ASSIGNED TASK - Gather every line in the records below that contains the word "函数的本质理解与现代定义".

[Data items]
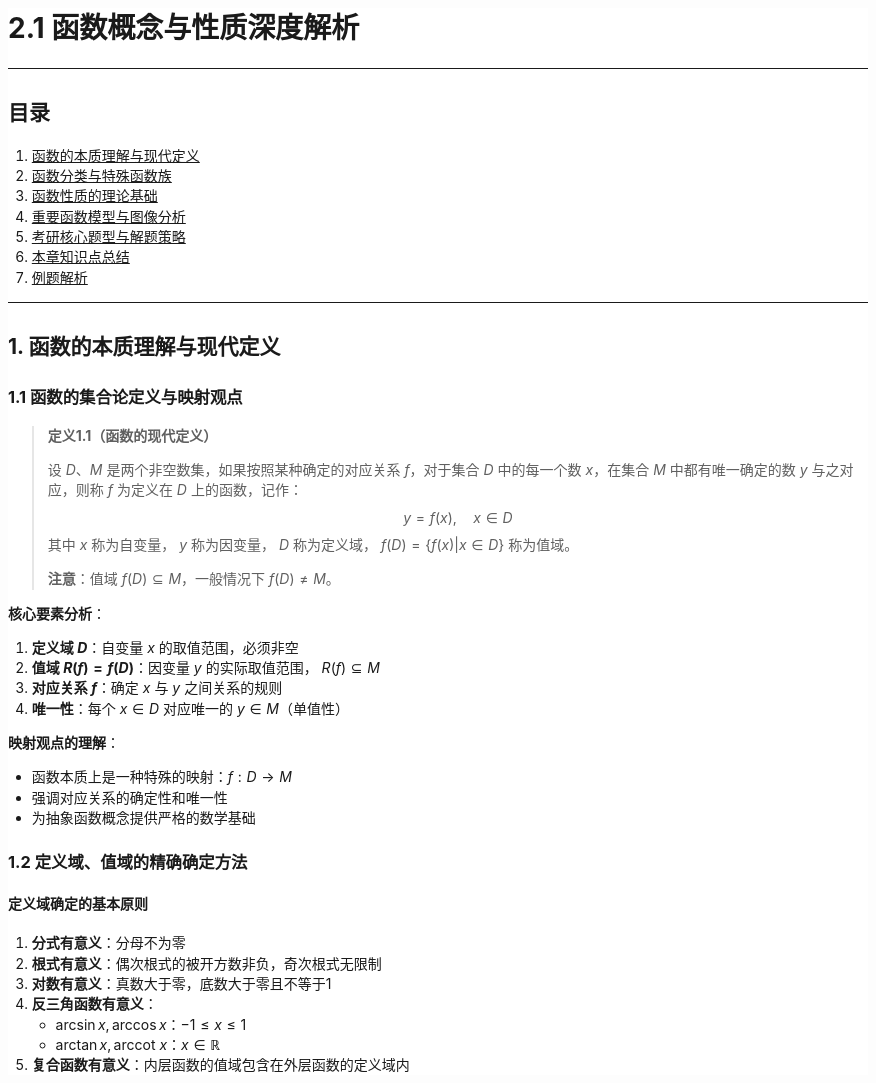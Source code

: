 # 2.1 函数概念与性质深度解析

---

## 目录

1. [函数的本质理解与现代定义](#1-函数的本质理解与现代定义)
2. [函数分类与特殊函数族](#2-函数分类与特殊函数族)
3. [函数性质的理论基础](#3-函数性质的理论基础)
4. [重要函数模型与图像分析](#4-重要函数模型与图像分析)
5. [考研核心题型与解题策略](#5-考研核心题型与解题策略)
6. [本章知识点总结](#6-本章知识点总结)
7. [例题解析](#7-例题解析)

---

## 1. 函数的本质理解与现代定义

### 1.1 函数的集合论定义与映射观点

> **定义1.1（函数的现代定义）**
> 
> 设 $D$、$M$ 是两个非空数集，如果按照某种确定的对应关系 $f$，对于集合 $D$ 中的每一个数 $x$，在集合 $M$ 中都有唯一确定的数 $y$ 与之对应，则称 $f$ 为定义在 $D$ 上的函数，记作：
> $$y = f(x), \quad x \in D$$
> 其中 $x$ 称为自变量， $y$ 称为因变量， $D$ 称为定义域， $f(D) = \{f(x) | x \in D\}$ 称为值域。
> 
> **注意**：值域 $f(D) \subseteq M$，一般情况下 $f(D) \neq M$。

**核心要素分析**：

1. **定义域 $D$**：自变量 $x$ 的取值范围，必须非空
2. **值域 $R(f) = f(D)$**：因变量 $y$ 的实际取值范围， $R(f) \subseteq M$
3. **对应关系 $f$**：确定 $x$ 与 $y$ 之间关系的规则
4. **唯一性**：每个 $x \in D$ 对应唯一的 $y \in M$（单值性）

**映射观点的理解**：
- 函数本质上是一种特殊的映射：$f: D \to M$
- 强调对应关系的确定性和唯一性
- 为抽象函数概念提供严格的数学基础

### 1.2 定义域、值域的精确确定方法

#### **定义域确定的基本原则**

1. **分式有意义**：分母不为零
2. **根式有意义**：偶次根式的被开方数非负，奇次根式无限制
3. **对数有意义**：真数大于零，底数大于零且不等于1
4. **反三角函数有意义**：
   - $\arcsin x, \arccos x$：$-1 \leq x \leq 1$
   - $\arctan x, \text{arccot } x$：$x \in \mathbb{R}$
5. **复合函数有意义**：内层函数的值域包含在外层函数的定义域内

WRITTEN REPLY -
1. [函数的本质理解与现代定义](#1-函数的本质理解与现代定义)
## 1. 函数的本质理解与现代定义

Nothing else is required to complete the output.